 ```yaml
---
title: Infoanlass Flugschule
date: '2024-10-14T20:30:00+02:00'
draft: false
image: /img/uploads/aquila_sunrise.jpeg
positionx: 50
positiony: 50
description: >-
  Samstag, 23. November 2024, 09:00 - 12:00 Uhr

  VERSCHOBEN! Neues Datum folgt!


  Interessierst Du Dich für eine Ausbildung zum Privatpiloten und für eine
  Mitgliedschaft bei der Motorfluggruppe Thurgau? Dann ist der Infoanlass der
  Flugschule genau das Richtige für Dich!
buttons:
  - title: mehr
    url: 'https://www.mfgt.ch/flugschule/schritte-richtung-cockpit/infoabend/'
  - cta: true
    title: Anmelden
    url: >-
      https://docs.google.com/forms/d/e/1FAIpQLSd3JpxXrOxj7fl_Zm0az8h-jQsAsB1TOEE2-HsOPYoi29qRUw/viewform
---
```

═══

» Work instructions: Would you return all lines from the preceding listing that contain the word "Dich"?

» Response area:
  Interessierst Du Dich für eine Ausbildung zum Privatpiloten und für eine
  Flugschule genau das Richtige für Dich!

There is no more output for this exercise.